What lines of the data below include the word "plot"? Report them by copying each.

___ Material for this exercise ___

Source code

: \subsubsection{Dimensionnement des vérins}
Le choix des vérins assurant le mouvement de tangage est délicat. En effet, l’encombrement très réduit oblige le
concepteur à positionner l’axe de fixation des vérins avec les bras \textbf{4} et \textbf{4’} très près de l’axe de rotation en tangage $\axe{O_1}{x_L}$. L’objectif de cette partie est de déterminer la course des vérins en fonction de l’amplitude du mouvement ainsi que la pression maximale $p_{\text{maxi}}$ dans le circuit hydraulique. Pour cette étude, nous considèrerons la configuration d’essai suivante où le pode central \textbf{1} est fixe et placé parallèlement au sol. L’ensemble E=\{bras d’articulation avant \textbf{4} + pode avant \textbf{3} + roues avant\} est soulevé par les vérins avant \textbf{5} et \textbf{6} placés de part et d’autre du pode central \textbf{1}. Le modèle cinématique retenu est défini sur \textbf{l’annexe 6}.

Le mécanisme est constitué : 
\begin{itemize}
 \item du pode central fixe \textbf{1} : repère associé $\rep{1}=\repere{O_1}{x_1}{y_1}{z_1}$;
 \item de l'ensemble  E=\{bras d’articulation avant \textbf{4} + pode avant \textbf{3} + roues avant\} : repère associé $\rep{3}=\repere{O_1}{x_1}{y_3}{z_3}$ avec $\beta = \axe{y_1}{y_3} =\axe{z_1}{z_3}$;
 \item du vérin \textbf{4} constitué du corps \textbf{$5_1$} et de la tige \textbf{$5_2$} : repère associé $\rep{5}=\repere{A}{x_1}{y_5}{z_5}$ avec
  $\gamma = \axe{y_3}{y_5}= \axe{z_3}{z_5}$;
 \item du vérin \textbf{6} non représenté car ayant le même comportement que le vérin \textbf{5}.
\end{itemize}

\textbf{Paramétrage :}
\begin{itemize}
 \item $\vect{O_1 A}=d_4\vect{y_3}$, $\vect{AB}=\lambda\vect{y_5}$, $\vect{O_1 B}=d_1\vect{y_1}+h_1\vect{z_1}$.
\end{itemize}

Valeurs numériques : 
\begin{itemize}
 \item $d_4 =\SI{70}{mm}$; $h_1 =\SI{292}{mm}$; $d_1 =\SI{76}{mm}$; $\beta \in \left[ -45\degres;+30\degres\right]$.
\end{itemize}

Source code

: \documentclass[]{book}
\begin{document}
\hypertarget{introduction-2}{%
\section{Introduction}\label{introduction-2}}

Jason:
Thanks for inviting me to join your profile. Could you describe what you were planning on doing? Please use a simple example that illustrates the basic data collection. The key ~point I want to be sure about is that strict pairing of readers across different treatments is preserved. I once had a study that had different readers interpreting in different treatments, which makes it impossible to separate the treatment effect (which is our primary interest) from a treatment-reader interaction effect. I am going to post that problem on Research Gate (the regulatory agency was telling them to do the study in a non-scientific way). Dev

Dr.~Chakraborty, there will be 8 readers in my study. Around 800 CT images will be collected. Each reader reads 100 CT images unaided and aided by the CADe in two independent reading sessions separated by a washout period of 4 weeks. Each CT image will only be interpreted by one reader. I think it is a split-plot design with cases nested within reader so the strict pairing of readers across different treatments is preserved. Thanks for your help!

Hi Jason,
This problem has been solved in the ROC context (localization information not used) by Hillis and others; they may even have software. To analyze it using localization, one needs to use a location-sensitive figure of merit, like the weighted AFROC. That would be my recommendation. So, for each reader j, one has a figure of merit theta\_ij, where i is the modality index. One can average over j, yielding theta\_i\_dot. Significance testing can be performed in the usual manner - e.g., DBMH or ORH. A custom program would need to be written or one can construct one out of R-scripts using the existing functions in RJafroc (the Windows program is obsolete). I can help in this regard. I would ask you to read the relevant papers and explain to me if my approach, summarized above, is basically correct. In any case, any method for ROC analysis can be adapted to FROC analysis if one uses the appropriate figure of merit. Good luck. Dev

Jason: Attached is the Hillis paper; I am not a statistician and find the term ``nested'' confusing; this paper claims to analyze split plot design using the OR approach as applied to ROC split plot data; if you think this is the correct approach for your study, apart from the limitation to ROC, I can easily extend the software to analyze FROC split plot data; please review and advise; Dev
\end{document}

___

» **Solution**:
Dr.~Chakraborty, there will be 8 readers in my study. Around 800 CT images will be collected. Each reader reads 100 CT images unaided and aided by the CADe in two independent reading sessions separated by a washout period of 4 weeks. Each CT image will only be interpreted by one reader. I think it is a split-plot design with cases nested within reader so the strict pairing of readers across different treatments is preserved. Thanks for your help!
Jason: Attached is the Hillis paper; I am not a statistician and find the term ``nested'' confusing; this paper claims to analyze split plot design using the OR approach as applied to ROC split plot data; if you think this is the correct approach for your study, apart from the limitation to ROC, I can easily extend the software to analyze FROC split plot data; please review and advise; Dev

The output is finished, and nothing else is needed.